If the metric-Server is not deployed or the POD is running abnormally, check the POD logs
Error “Not found”, default 1 minute
Check whether kubelet’s 10255 port is open. By default, kubelet uses this read-only port to obtain metrics. You can also add certificates to the metric server configuration and change it to 10250 authentication port

[root@centos ~]$kubectl top node -v=10 I0925 10:28:36.123146 6251 loader.go:375] Config loaded from file / data/home/mervinwang /. Kube/config I0925 10:28:36. 124198 6251 round_trippers. Go: 423] the curl - k - v - XGET - H "Accept: Application /json, */*" -h "user-agent: kubectl-1.16/v1.16.3 (Linux/AMD64) kubernetes/ 9E16566" -H "Authorization: Bearer" 'https://x.x.x.x:19170/api? Timeout = 32 s' I0925 10:28:36. 154052 6251 round_trippers. Go: 443] GET https://x.x.x.x:19170/api? Timeout =32s 200 OK in 29 milliseconds I0925 10:28:36.15497 round_trippers. Go: 497] Response Headers: I0925 10:28:36.154119 6251 round_trippers. Go :452] Content-length: 158 I0925 10:28:36.154181 round_trippers. Go :452] Date: Sat, 25 Sep 2021 02:28:36 GMT I0925 10:28:36.154194 6251 round_trippers. Go :452] AUDit-id: 75ac3ab4-f3F8-4b8f-9abc-701256a805d3 I0925 10:28:36.154252 6251 round_trippers. Go :452] content-type: Application /json I0925 10:28:36.154321 6251 Request. Go :968] Response Body: {" kind ":" APIVersions ", "versions:" [] "v1", "serverAddressByClientCIDRs" : [{" clientCIDR ":" 0.0.0.0/0 ", "serverAddress" : "CLS - o5e B179u.ccs.tencent-cloud.com :60002"}]} I0925 10:28:36.154683 6251 round_trippers. Go :423] curl -k-v-xget-h" Kubectl-1.16 / V1.16.3 (Linux/AMD64) Kubernetes / 9E16566 "-H "Authorization: Bearer" -H "Accept: application/json, * / * "' https://x.x.x.x:19170/apis?timeout=32s' I0925 10:28:36. 233840 6251 round_trippers. Go: 443] the GET https://x.x.x.x:19170/apis?timeout=32s 200 OK in 79 milliseconds I0925 10:28:36. 233883 6251 round_trippers. Go: 449] Response Headers: I0925 10:28:36.233895 6251 round_trippers.

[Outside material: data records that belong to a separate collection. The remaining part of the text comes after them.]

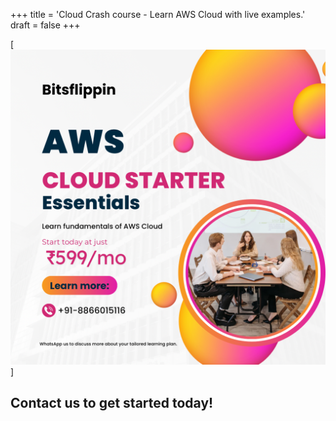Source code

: +++
title = 'Cloud Crash course - Learn AWS Cloud with live examples.'
draft = false
+++


[![AWS Cloud Essentials](/static/images/BitsFlippin-AWS-CrashCourse-Essentials.PNG)]

## Contact us to get started today!

















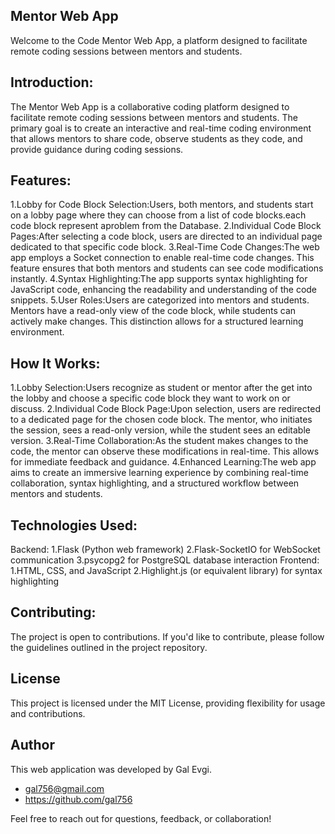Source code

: ## Mentor Web App

Welcome to the Code Mentor Web App, a platform designed to facilitate remote coding sessions between mentors and students.

## Introduction:
The Mentor Web App is a collaborative coding platform designed to facilitate remote coding sessions between mentors and students. The primary goal is to create an interactive and real-time coding environment that allows mentors to share code, observe students as they code, and provide guidance during coding sessions.

## Features:
1.Lobby for Code Block Selection:Users, both mentors, and students start on a lobby page where they can choose from a list of code blocks.each code block represent aproblem from the Database.
2.Individual Code Block Pages:After selecting a code block, users are directed to an individual page dedicated to that specific code block.
3.Real-Time Code Changes:The web app employs a Socket connection to enable real-time code changes. This feature ensures that both mentors and students can see code modifications instantly.
4.Syntax Highlighting:The app supports syntax highlighting for JavaScript code, enhancing the readability and understanding of the code snippets.
5.User Roles:Users are categorized into mentors and students. Mentors have a read-only view of the code block, while students can actively make changes. This distinction allows for a structured learning environment.

## How It Works:
1.Lobby Selection:Users recognize as student or mentor after the get into the lobby and choose a specific code block they want to work on or discuss.
2.Individual Code Block Page:Upon selection, users are redirected to a dedicated page for the chosen code block. The mentor, who initiates the session, sees a read-only version, while the student sees an editable version.
3.Real-Time Collaboration:As the student makes changes to the code, the mentor can observe these modifications in real-time. This allows for immediate feedback and guidance.
4.Enhanced Learning:The web app aims to create an immersive learning experience by combining real-time collaboration, syntax highlighting, and a structured workflow between mentors and students.

## Technologies Used:
Backend:
1.Flask (Python web framework)
2.Flask-SocketIO for WebSocket communication
3.psycopg2 for PostgreSQL database interaction
Frontend:
1.HTML, CSS, and JavaScript
2.Highlight.js (or equivalent library) for syntax highlighting

## Contributing:
The project is open to contributions. If you'd like to contribute, please follow the guidelines outlined in the project repository.

## License
This project is licensed under the MIT License, providing flexibility for usage and contributions.

## Author

This web application was developed by Gal Evgi.

- gal756@gmail.com
- https://github.com/gal756

Feel free to reach out for questions, feedback, or collaboration!
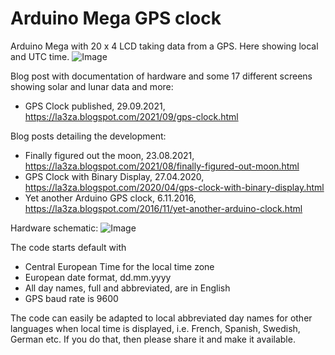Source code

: # Arduino Mega GPS clock

Arduino Mega with 20 x 4 LCD taking data from a GPS. Here showing local and UTC time. ![Image](https://1.bp.blogspot.com/-q5jTOZavFj0/YVOEDw-q6PI/AAAAAAAAMHc/-ox9Ai4zouUaZMNwj6tVyzogB-QYDQu2ACLcBGAsYHQ/s2048/GPSClock-00-EU.jpg)

Blog post with documentation of hardware and some 17 different screens showing solar and lunar data and more: 
* GPS Clock published, 29.09.2021, https://la3za.blogspot.com/2021/09/gps-clock.html

Blog posts detailing the development:
* Finally figured out the moon,  23.08.2021, https://la3za.blogspot.com/2021/08/finally-figured-out-moon.html
* GPS Clock with Binary Display, 27.04.2020, https://la3za.blogspot.com/2020/04/gps-clock-with-binary-display.html
* Yet another Arduino GPS clock,  6.11.2016, https://la3za.blogspot.com/2016/11/yet-another-arduino-clock.html

Hardware schematic: ![Image](https://1.bp.blogspot.com/-54JcLxapwBY/YV4Qk6-JCDI/AAAAAAAAMLM/XcpV2mENt_QEhN9Yw1UA-HAWKpKjjZ9xgCLcBGAsYHQ/s920/2021-10-06-GPSClock.png)

The code starts default with 
* Central European Time for the local time zone
* European date format, dd.mm.yyyy
* All day names, full and abbreviated, are in English
* GPS baud rate is 9600

The code can easily be adapted to local abbreviated day names for other languages when local time is displayed, i.e. French, Spanish, Swedish, German etc. If you do that, then please share it and make it available.
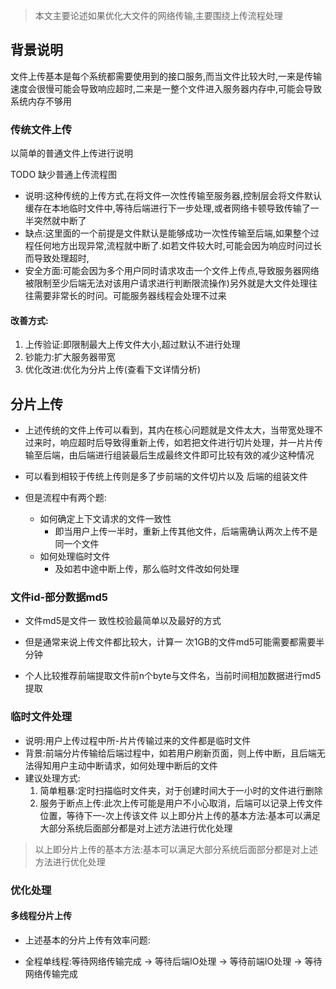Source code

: >  本文主要论述如果优化大文件的网络传输,主要围绕上传流程处理

## 背景说明

文件上传基本是每个系统都需要使用到的接口服务,而当文件比较大时,一来是传输速度会很慢可能会导致响应超时,二来是一整个文件进入服务器内存中,可能会导致系统内存不够用

### 传统文件上传

以简单的普通文件上传进行说明

<uml>

TODO 缺少普通上传流程图

</uml>

* 说明:这种传统的上传方式,在将文件一次性传输至服务器,控制层会将文件默认缓存在本地临时文件中,等待后端进行下一步处理,或者网络卡顿导致传输了一半突然就中断了
* 缺点:这里面的一个前提是文件默认是能够成功一次性传输至后端,如果整个过程任何地方出现异常,流程就中断了.如若文件较大时,可能会因为响应时问过长而导致处理超时,
* 安全方面:可能会因为多个用户同时请求攻击一个文件上传点,导致服务器网络被限制至少后端无法对该用户请求进行判断限流操作)另外就是大文件处理往往需要非常长的时问。可能服务器线程会处理不过来

#### 改善方式:

1. 上传验证:即限制最大上传文件大小,超过默认不进行处理
2. 钞能力:扩大服务器带宽
3. 优化改进:优化为分片上传(查看下文详情分析)

## 分片上传

* 上述传统的文件上传可以看到，其内在核心问题就是文件太大，当带宽处理不过来时，响应超时后导致得重新上传，如若把文件进行切片处理，并一片片传输至后端，由后端进行组装最后生成最终文件即可比较有效的减少这种情况

* 可以看到相较于传统上传则是多了步前端的文件切片以及 后端的组装文件
* 但是流程中有两个题:
  * 如何确定上下文请求的文件一致性
    * 即当用户上传一半时，重新上传其他文件，后端需确认两次上传不是同一个文件
  * 如何处理临时文件
    * 及如若中途中断上传，那么临时文件改如何处理

### 文件id-部分数据md5

* 文件md5是文件一 致性校验最简单以及最好的方式

* 但是通常来说上传文件都比较大，计算一 次1GB的文件md5可能需要都需要半分钟
* 个人比较推荐前端提取文件前n个byte与文件名，当前时间相加数据进行md5提取



### 临时文件处理

* 说明:用户上传过程中所-片片传输过来的文件都是临时文件
* 背景:前端分片传输给后端过程中，如若用户刷新页面，则上传中断，且后端无法得知用户主动中断请求，如何处理中断后的文件
* 建议处理方式:
  1. 简单粗暴:定时扫描临时文件夹，对于创建时间大于一小时的文件进行删除
  2. 服务于断点上传:此次上传可能是用户不小心取消，后端可以记录上传文件位置，等待下一-次上传该文件
     以上即分片上传的基本方法:基本可以满足大部分系统后面部分都是对上述方法进行优化处理

> 以上即分片上传的基本方法:基本可以满足大部分系统后面部分都是对上述方法进行优化处理



### 优化处理

#### 多线程分片上传

* 上述基本的分片上传有效率问题:

* 全程单线程:等待网络传输完成 -> 等待后端IO处理 -> 等待前端IO处理 -> 等待网络传输完成
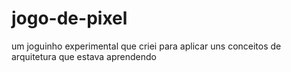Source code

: # jogo-de-pixel
um joguinho experimental que criei para aplicar uns conceitos de arquitetura que  estava aprendendo 
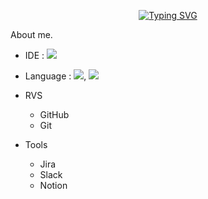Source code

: <div align="center">

[![Typing SVG](https://readme-typing-svg.herokuapp.com/?color=6796e5&lines=hi,+i'm+AOSdeveloper&font=Dancing+Script&size=50&center=true&vCenter=true&width=600&height=80)](https://git.io/typing-svg)
<!--font: https://fonts.google.com/specimen/Redressed   Redressed,Festive -->

</div>

<div align="left"
# 안드로이드 Native 개발자 Big-Jeon입니다!

## About me.

* IDE : <img src="https://img.shields.io/badge/Android Studio-34A853?style=flat-square&logo=ANDROID&logoColor=green"/>
     
* Language : <img src="https://img.shields.io/badge/JAVA-FC390E?style=flat-square&logo=Eclipse IDE&logoColor=#FC390E"/>, <img src="https://img.shields.io/badge/Kotlin-7F52FF?style=flat-square&logo=Eclipse IDE&logoColor=#7F52FF"/>
     
* RVS
   * GitHub
   * Git
     
* Tools
   * Jira
   * Slack
   * Notion
</div>
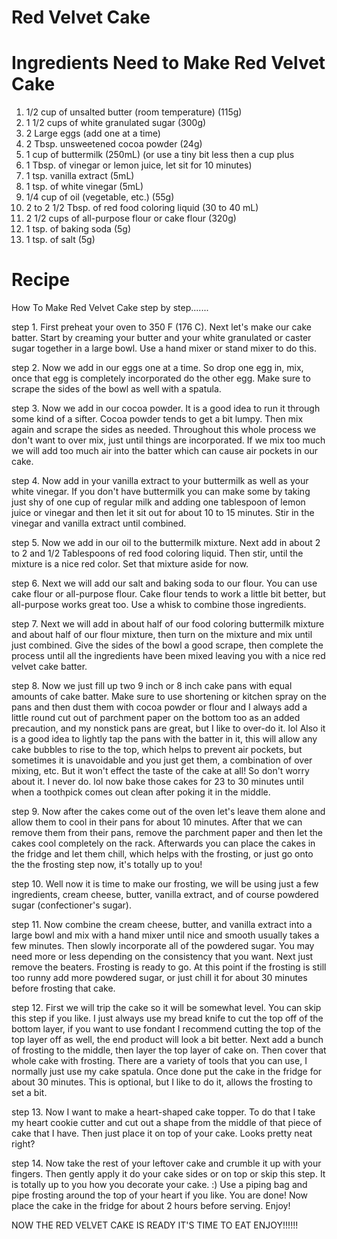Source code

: # Red Velvet Cake 

# Ingredients Need to Make Red Velvet Cake

 1.   1/2 cup of unsalted butter (room temperature) (115g)
 2.   1 1/2 cups of white granulated sugar (300g)
 3.   2 Large eggs (add one at a time)
 4.   2 Tbsp. unsweetened cocoa powder (24g)
 5.   1 cup of buttermilk (250mL) (or use a tiny bit less then a cup plus
 6.   1 Tbsp. of vinegar or lemon juice, let sit for 10 minutes)
 7.   1 tsp. vanilla extract (5mL)
 8.   1 tsp. of white vinegar (5mL)
 9.   1/4 cup of oil (vegetable, etc.) (55g)
 10.  2 to 2 1/2 Tbsp. of red food coloring liquid (30 to 40 mL)
 11.  2 1/2 cups of all-purpose flour or cake flour (320g)
 12.  1 tsp. of baking soda (5g)
 13.  1 tsp. of salt (5g)

 
 # Recipe

 How To Make Red Velvet Cake step by step.......


step 1.  First preheat your oven to 350 F (176 C). Next let's make our cake batter. Start by creaming your butter and your white granulated or caster sugar together in a large bowl. Use a hand mixer or stand mixer to do this. 

step 2.  Now we add in our eggs one at a time. So drop one egg in, mix, once that egg is completely incorporated do the other egg. Make sure to scrape the sides of the bowl as well with a spatula. 

step 3.  Now we add in our cocoa powder. It is a good idea to run it through some kind of a sifter. Cocoa powder tends to get a bit lumpy. Then mix again and scrape the sides as needed. Throughout this whole process we don't want to over mix, just until things are incorporated. If we mix too much we will add too much air into the batter which can cause air pockets in our cake. 

step 4.  Now add in your vanilla extract to your buttermilk as well as your white vinegar. If you don't have buttermilk you can make some by taking just shy of one cup of regular milk and adding one tablespoon of lemon juice or vinegar and then let it sit out for about 10 to 15 minutes. Stir in the vinegar and vanilla extract until combined. 

step 5.  Now we add in our oil to the buttermilk mixture. Next add in about 2 to 2 and 1/2 Tablespoons of red food coloring liquid. Then stir, until the mixture is a nice red color. Set that mixture aside for now. 

step 6.  Next we will add our salt and baking soda to our flour. You can use cake flour or all-purpose flour. Cake flour tends to work a little bit better, but all-purpose works great too. Use a whisk to combine those ingredients. 

step 7.  Next we will add in about half of our food coloring buttermilk mixture and about half of our flour mixture, then turn on the mixture and mix until just combined. Give the sides of the bowl a good scrape, then complete the process until all the ingredients have been mixed leaving you with a nice red velvet cake batter. 

step 8. Now we just fill up two 9 inch or 8 inch cake pans with equal amounts of cake batter. Make sure to use shortening or kitchen spray on the pans and then dust them with cocoa powder or flour and I always add a little round cut out of parchment paper on the bottom too as an added precaution, and my nonstick pans are great, but I like to over-do it. lol Also it is a good idea to lightly tap the pans with the batter in it, this will allow any cake bubbles to rise to the top, which helps to prevent air pockets, but sometimes it is unavoidable and you just get them, a combination of over mixing, etc. But it won't effect the taste of the cake at all! So don't worry about it. I never do. lol now bake those cakes for 23 to 30 minutes until when a toothpick comes out clean after poking it in the middle. 

step 9. Now after the cakes come out of the oven let's leave them alone and allow them to cool in their pans for about 10 minutes. After that we can remove them from their pans, remove the parchment paper and then let the cakes cool completely on the rack. Afterwards you can place the cakes in the fridge and let them chill, which helps with the frosting, or just go onto the the frosting step now, it's totally up to you! 

step 10.  Well now it is time to make our frosting, we will be using just a few ingredients, cream cheese, butter, vanilla extract, and of course powdered sugar (confectioner's sugar). 

step 11.  Now combine the cream cheese, butter, and vanilla extract into a large bowl and mix with a hand mixer until nice and smooth usually takes a few minutes. Then slowly incorporate all of the powdered sugar. You may need more or less depending on the consistency that you want. Next just remove the beaters. Frosting is ready to go. At this point if the frosting is still too runny add more powdered sugar, or just chill it for about 30 minutes before frosting that cake.


step 12.  First we will trip the cake so it will be somewhat level. You can skip this step if you like. I just always use my bread knife to cut the top off of the bottom layer, if you want to use fondant I recommend cutting the top of the top layer off as well, the end product will look a bit better. Next add a bunch of frosting to the middle, then layer the top layer of cake on. Then cover that whole cake with frosting. There are a variety of tools that you can use, I normally just use my cake spatula. Once done put the cake in the fridge for about 30 minutes. This is optional, but I like to do it, allows the frosting to set a bit. 

step 13.  Now I want to make a heart-shaped cake topper. To do that I take my heart cookie cutter and cut out a shape from the middle of that piece of cake that I have. Then just place it on top of your cake. Looks pretty neat right? 

step 14.  Now take the rest of your leftover cake and crumble it up with your fingers. Then gently apply it do your cake sides or on top or skip this step. It is totally up to you how you decorate your cake. :) Use a piping bag and pipe frosting around the top of your heart if you like. You are done! Now place the cake in the fridge for about 2 hours before serving. Enjoy!



NOW THE RED VELVET CAKE IS READY IT'S TIME TO EAT ENJOY!!!!!!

Go :452] audit-id: D7b4c46c-3dff-42a8-a64c-8b2423372710 I0925 10:28:36.233912 6251 round_trippers. Go :452] content-type: Application /json I0925 10:28:36.233927 6251 round_trippers. Go :452] Date: Sat, 25 Sep 2021 02:28:36 GMT......Copy the code

Kubectl top pod = kubectl top POD

The top command is the same as the top command, so it can not be directly compared with the top command. In addition, even if you set the limit on pod, the top command can still see the total memory and CPU of the machine, not pod can be allocated

The RSS of a process is all the physical memory used by the process (file_rss+ anon_RSS). Anonymous pages+Mapped apges
Cgroup RSS (Anonymous and Swap cache Memory) does not contain shared memory. Neither contains a file cache.